▸ **Assignment**
Among the lines below, count those with "usuário". Give only the number.
(Records for processing Opens)
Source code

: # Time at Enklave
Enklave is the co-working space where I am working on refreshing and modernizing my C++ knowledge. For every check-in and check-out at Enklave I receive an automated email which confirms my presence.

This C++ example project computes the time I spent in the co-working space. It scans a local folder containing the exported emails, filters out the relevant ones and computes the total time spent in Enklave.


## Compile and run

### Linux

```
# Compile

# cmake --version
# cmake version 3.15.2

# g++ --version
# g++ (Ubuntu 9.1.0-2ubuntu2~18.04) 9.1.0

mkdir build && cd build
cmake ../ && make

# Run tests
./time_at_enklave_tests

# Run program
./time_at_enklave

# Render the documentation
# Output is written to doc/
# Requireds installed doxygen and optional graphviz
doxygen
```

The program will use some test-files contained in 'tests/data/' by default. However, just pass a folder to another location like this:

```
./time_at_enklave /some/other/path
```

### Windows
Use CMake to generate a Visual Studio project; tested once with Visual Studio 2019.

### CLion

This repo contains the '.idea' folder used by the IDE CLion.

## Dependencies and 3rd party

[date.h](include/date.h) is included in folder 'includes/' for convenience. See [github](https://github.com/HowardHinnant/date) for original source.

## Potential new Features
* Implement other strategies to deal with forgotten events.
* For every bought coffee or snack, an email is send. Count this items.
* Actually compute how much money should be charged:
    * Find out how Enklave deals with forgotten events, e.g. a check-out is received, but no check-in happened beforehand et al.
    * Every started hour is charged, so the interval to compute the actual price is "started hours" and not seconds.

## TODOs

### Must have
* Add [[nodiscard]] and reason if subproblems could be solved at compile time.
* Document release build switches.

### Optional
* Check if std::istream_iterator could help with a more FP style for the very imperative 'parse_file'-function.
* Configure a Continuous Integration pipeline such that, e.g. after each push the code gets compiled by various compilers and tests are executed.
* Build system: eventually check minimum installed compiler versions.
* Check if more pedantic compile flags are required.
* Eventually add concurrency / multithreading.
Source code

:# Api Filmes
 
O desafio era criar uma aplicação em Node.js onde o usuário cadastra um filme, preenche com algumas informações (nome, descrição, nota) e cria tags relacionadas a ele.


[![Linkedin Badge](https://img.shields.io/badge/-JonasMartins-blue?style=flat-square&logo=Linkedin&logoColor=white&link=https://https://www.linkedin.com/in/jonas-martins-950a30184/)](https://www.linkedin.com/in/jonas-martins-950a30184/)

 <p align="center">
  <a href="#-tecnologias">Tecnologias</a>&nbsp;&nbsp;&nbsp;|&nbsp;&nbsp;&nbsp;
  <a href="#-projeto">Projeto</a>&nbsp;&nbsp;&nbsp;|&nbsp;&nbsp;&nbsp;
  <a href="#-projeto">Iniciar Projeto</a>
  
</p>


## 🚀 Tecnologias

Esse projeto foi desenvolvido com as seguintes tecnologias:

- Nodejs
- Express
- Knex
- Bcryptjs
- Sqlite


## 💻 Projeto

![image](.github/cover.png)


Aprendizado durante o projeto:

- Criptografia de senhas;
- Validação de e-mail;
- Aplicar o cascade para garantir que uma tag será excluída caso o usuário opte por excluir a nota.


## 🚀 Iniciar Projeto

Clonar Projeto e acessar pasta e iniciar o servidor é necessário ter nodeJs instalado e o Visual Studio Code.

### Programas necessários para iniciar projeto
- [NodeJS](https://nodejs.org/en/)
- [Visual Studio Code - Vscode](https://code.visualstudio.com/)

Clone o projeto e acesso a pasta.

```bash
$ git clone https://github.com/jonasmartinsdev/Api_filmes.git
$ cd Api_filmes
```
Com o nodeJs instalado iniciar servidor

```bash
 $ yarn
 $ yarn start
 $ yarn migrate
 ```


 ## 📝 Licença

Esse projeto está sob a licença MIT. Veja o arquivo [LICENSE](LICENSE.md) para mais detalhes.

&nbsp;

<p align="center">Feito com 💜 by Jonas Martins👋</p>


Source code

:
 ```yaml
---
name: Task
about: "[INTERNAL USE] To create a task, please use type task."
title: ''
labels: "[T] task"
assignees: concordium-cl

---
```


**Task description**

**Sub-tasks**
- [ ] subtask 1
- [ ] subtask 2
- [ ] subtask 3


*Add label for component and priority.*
(Records for processing Closes)
▸ **Exercise result**
2